## Task
Give back the lines of the records exactly, starting at the first and ending at the one with "- Yearly Reports".

## Records to use
_ _ _ _
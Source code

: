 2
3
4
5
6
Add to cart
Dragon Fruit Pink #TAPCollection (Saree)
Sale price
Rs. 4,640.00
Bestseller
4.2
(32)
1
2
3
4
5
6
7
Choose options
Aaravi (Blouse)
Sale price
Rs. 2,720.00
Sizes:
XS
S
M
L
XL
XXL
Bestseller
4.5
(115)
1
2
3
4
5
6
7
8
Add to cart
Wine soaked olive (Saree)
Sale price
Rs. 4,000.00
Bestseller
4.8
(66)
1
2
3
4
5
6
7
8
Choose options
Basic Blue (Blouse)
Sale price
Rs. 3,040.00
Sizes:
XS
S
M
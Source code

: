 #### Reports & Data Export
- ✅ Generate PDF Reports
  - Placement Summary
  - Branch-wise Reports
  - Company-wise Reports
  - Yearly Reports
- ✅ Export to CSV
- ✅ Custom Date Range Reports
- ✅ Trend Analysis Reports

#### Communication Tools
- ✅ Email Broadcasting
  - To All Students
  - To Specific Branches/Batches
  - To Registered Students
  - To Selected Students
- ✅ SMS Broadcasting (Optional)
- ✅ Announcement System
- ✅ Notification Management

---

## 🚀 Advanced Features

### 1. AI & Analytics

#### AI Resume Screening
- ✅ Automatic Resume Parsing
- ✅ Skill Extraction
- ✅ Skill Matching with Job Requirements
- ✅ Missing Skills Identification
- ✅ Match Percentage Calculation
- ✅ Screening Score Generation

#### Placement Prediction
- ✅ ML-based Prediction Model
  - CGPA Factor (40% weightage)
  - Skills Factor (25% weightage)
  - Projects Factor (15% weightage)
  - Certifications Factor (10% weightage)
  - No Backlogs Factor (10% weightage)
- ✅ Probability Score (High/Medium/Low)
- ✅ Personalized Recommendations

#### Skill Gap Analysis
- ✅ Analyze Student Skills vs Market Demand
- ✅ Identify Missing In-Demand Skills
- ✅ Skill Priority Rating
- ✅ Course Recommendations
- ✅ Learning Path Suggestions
_ _ _ _
## Response
Source code

: 2
3
4
5
6
Add to cart
Dragon Fruit Pink #TAPCollection (Saree)
Sale price
Rs. 4,640.00
Bestseller
4.2
(32)
1
2
3
4
5
6
7
Choose options
Aaravi (Blouse)
Sale price
Rs. 2,720.00
Sizes:
XS
S
M
L
XL
XXL
Bestseller
4.5
(115)
1
2
3
4
5
6
7
8
Add to cart
Wine soaked olive (Saree)
Sale price
Rs. 4,000.00
Bestseller
4.8
(66)
1
2
3
4
5
6
7
8
Choose options
Basic Blue (Blouse)
Sale price
Rs. 3,040.00
Sizes:
XS
S
M
Source code

: #### Reports & Data Export
- ✅ Generate PDF Reports
  - Placement Summary
  - Branch-wise Reports
  - Company-wise Reports
  - Yearly Reports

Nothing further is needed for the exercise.